Task brief →
Of the entries below, restate word for word only the section that runs from the line with "1. Fork the repository" to the line with "- YouTube Data API for comment collection", counting both ends.

Data records →
----

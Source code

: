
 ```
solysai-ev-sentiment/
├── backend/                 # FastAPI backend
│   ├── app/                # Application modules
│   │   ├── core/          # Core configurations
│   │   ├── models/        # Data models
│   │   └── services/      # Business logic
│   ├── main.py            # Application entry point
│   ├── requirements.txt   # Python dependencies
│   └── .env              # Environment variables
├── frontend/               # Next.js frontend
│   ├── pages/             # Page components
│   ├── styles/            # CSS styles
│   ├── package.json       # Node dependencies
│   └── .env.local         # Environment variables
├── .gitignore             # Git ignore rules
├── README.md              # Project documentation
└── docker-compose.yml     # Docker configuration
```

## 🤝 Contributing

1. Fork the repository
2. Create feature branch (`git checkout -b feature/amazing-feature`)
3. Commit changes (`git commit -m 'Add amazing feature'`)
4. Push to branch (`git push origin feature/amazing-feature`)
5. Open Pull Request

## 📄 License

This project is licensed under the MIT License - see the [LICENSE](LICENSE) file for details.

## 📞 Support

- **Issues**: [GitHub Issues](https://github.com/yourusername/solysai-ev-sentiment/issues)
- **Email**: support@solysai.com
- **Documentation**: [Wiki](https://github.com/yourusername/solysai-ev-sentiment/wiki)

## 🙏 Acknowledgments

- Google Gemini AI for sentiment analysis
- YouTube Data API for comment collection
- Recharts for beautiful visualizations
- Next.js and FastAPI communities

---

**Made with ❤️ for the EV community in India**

----

Response to the exercise →
1. Fork the repository
2. Create feature branch (`git checkout -b feature/amazing-feature`)
3. Commit changes (`git commit -m 'Add amazing feature'`)
4. Push to branch (`git push origin feature/amazing-feature`)
5. Open Pull Request

## 📄 License

This project is licensed under the MIT License - see the [LICENSE](LICENSE) file for details.

## 📞 Support

- **Issues**: [GitHub Issues](https://github.com/yourusername/solysai-ev-sentiment/issues)
- **Email**: support@solysai.com
- **Documentation**: [Wiki](https://github.com/yourusername/solysai-ev-sentiment/wiki)

## 🙏 Acknowledgments

- Google Gemini AI for sentiment analysis
- YouTube Data API for comment collection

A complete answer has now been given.